Artifacts
Former Peace Corps Volunteer and Indiana University PhD candidate Matthew Maus stands in front of silver platters, candlestick holders, forks, spoons, knives, and the remains of a false bottom chest recovered from the Nuestra Señora de Begoña. The artifacts were recovered in May and are currently being conserved and studied by Indiana University and the Dominican Republic's Oficina Nacional de Patrimonio Cultural Subacuático.Under a blazing-hot sun in the Dominican Republic, a team of Indiana University underwater archaeology professors, students and U.S. Peace Corps volunteers enter the water. Their goal: to recover artifacts spilled in shallow water when the 90-ton Spanish merchant vessel Nuestra Señora de Begoña broke apart 287 years ago.
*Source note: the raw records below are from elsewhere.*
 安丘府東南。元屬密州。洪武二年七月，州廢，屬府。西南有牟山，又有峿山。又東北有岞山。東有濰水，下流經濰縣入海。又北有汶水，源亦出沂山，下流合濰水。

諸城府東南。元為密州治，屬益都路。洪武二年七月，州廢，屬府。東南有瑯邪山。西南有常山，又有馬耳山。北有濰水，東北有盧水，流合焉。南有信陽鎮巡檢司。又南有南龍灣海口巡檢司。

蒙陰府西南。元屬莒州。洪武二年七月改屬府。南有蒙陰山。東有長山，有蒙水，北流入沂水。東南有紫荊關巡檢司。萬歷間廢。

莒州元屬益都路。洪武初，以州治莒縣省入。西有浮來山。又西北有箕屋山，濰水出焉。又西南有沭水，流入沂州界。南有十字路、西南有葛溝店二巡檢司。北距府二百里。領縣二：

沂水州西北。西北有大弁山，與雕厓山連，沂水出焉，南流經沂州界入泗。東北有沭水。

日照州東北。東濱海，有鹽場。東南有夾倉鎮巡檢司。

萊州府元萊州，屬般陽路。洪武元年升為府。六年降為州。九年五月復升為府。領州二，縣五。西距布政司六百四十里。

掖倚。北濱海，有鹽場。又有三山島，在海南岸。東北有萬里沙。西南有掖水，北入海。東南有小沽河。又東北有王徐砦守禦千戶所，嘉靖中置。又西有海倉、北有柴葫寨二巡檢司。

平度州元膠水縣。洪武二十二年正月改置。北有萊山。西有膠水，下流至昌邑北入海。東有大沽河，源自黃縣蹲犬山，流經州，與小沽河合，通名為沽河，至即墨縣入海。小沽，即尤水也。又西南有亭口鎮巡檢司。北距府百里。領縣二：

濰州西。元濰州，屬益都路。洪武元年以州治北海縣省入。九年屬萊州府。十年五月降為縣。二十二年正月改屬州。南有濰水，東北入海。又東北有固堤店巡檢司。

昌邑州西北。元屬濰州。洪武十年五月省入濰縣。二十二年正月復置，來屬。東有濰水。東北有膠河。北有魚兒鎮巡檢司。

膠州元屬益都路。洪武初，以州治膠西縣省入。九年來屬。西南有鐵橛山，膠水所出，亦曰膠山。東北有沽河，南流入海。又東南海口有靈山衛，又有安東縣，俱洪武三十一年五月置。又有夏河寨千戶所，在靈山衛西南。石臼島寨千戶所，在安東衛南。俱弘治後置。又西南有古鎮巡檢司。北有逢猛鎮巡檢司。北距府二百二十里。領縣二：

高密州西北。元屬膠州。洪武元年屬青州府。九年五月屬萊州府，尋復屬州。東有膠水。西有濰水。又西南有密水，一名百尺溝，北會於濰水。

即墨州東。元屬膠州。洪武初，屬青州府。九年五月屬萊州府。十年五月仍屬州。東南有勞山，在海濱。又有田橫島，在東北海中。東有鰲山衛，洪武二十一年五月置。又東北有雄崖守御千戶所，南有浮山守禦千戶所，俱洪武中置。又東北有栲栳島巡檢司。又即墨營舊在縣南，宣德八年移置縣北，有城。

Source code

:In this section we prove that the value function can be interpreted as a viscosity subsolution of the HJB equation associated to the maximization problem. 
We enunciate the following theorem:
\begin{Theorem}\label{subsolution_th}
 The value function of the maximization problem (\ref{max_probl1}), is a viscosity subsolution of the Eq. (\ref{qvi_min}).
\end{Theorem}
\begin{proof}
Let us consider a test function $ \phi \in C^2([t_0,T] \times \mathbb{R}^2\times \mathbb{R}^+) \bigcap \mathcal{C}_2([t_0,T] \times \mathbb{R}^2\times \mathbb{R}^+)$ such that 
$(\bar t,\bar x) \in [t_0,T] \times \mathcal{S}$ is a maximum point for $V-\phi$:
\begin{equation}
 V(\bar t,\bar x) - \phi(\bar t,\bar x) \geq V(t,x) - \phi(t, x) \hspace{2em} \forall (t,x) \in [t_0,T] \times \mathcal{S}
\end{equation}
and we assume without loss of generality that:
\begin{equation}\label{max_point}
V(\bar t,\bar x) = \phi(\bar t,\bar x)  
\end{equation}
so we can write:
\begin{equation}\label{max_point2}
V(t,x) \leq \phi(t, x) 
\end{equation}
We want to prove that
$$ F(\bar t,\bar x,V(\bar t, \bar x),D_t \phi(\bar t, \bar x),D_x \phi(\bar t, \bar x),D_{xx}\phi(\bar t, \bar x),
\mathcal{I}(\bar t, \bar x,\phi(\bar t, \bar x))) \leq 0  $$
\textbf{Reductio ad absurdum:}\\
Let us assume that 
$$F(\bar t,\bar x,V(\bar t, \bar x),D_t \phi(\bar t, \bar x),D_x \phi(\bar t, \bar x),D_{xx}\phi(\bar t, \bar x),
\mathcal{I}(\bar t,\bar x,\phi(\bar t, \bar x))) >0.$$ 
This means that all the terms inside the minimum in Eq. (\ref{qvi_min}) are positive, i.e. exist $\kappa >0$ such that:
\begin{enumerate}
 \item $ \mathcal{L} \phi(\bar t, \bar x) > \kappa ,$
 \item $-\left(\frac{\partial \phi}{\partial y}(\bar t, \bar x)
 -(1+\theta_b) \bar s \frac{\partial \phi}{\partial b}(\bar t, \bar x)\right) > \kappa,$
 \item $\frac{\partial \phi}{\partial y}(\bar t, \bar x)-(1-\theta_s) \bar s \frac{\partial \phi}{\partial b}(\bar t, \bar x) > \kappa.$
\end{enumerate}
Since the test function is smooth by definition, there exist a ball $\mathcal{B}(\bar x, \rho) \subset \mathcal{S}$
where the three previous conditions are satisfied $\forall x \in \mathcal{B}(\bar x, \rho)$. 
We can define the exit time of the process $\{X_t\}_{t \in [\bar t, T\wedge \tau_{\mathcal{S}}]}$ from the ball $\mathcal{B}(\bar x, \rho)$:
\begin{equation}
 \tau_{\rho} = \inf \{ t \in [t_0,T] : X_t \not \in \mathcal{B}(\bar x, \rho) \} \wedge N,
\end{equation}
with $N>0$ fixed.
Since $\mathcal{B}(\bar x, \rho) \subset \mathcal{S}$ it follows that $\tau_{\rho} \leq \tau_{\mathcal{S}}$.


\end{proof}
In May 1725, the Begoña was en route from Caracas, Venezuela, to Tenerife in the Canary Islands. The ship’s manifest showed a cargo of cacao, hardwood and roughly 9,000 pesos. When the Begoña encountered rough weather near Santo Domingo, the captain beached the ship near La Caleta de Caucedo. The crew was safe, but after the Spanish colonial government investigated, it discovered the crew had attempted to conceal 21,000 pesos, more than twice the amount listed on the manifest. The captain was sentenced to three years in prison for smuggling silver.
The researchers scoured the sandy shallows at La Caleta National Marine Park for Begoña’s artifacts. “To date, no one has found the actual shipwreck,” says Charles Beeker of Indiana University’s Department of Underwater Science. Indiana University has been issued a government permit to find the Begoña and protect the area as a “living museum in the sea.”
“I was absolutely shocked by what we have discovered so far,” says Beeker. “In no more than 15 feet of water, we found a cannon, solid-silver platters, candlestick holders, forks, spoons, pottery shards and two talegas — or bags — of silver coins.
“These objects serve as a porthole into the early 18th century, telling us about the people on board the Begoña, as well as the colonization and international commerce of the time,” says Beeker.